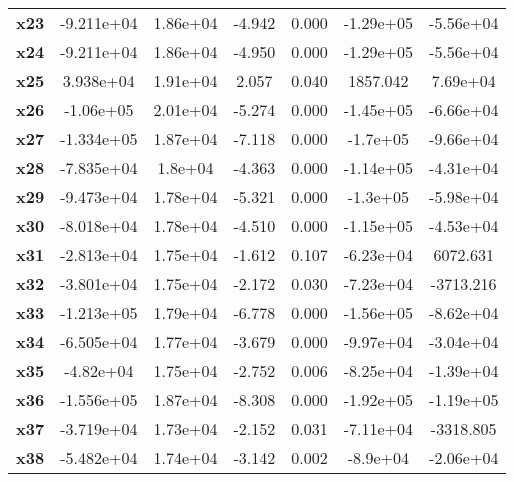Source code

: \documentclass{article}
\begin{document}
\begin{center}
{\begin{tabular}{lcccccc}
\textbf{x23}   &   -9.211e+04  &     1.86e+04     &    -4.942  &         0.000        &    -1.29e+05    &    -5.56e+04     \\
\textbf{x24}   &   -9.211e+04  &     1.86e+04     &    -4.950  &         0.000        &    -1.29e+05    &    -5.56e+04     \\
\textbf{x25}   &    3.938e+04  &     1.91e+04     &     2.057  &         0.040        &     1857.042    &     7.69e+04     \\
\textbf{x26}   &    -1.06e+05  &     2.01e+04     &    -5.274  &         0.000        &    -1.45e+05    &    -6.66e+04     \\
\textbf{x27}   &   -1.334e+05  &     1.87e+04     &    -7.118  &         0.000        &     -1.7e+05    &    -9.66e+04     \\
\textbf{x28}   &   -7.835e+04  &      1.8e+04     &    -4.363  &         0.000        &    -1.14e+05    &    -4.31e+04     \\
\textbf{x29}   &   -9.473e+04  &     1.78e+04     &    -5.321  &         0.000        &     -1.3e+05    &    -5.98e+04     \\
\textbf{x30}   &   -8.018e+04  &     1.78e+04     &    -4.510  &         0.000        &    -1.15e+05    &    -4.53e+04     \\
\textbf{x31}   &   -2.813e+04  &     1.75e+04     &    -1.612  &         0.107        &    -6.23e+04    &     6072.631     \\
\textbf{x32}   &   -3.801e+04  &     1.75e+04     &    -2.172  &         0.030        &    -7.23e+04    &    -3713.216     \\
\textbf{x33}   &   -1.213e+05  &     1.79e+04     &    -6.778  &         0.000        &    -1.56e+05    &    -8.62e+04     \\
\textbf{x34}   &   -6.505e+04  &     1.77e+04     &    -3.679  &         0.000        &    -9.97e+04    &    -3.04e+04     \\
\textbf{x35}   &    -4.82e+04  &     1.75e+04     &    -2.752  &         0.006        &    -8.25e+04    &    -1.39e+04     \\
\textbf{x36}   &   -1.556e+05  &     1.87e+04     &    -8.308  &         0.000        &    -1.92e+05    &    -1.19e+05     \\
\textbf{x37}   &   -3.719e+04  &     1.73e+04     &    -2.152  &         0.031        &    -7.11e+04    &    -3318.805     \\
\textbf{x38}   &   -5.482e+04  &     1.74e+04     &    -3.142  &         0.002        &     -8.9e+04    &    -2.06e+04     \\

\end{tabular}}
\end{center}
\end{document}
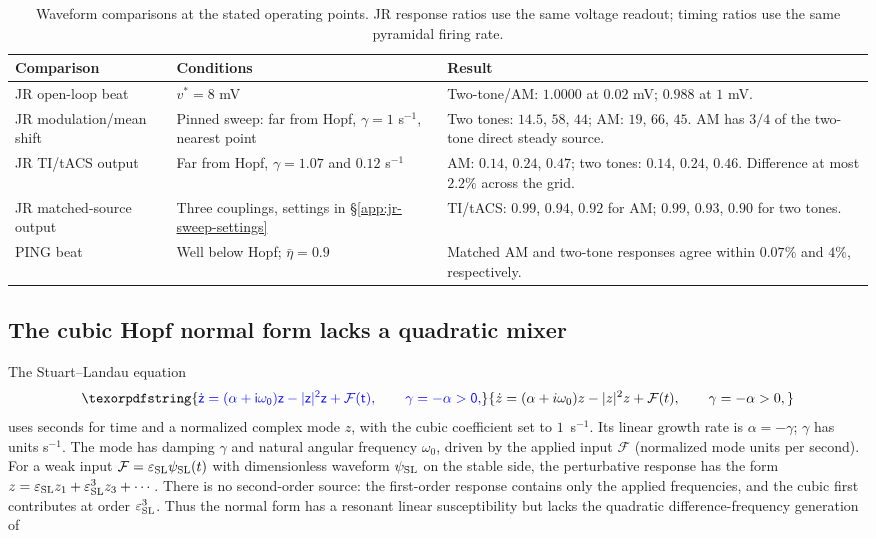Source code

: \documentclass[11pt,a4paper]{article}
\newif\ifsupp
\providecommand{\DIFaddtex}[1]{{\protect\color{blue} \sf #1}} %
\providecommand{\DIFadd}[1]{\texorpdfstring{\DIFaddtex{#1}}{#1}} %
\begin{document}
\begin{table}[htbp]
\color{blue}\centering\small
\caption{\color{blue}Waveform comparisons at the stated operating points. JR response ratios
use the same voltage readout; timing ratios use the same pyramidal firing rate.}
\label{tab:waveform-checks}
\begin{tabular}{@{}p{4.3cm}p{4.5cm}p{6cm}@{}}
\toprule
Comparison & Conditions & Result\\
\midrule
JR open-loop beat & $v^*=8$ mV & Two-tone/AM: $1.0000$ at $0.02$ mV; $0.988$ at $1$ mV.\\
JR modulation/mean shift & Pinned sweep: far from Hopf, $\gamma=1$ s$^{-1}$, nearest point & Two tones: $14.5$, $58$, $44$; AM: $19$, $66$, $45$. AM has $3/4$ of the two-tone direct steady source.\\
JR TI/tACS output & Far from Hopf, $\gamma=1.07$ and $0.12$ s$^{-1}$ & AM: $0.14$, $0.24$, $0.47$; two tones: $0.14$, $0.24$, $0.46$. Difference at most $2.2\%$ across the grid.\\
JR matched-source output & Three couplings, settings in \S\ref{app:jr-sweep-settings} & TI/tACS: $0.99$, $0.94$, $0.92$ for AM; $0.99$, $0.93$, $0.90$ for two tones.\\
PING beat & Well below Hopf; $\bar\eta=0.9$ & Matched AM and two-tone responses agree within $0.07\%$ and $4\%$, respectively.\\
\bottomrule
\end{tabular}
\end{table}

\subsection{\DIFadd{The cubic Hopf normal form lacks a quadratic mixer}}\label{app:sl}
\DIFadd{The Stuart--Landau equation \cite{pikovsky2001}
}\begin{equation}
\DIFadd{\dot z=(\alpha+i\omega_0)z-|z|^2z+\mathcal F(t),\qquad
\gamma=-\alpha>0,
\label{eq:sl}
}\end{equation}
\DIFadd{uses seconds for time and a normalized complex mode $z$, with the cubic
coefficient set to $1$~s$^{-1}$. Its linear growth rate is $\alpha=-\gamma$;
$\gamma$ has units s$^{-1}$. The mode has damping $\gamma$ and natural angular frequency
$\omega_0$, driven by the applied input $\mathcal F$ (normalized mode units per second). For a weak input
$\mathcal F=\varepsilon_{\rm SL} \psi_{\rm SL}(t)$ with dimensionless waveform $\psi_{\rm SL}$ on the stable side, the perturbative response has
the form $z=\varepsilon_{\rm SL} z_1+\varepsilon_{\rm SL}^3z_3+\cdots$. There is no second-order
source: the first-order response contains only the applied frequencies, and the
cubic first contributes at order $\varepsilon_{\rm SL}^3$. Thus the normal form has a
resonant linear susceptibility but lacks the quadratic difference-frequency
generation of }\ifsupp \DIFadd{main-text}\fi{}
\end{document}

What you need to do
Only the line containing "with the cubic" and the lines after it, through the end of the data, should be copied, exactly as they are.

Result below
\DIFadd{uses seconds for time and a normalized complex mode $z$, with the cubic
coefficient set to $1$~s$^{-1}$. Its linear growth rate is $\alpha=-\gamma$;
$\gamma$ has units s$^{-1}$. The mode has damping $\gamma$ and natural angular frequency
$\omega_0$, driven by the applied input $\mathcal F$ (normalized mode units per second). For a weak input
$\mathcal F=\varepsilon_{\rm SL} \psi_{\rm SL}(t)$ with dimensionless waveform $\psi_{\rm SL}$ on the stable side, the perturbative response has
the form $z=\varepsilon_{\rm SL} z_1+\varepsilon_{\rm SL}^3z_3+\cdots$. There is no second-order
source: the first-order response contains only the applied frequencies, and the
cubic first contributes at order $\varepsilon_{\rm SL}^3$. Thus the normal form has a
resonant linear susceptibility but lacks the quadratic difference-frequency
generation of }\ifsupp \DIFadd{main-text}\fi{}
\end{document}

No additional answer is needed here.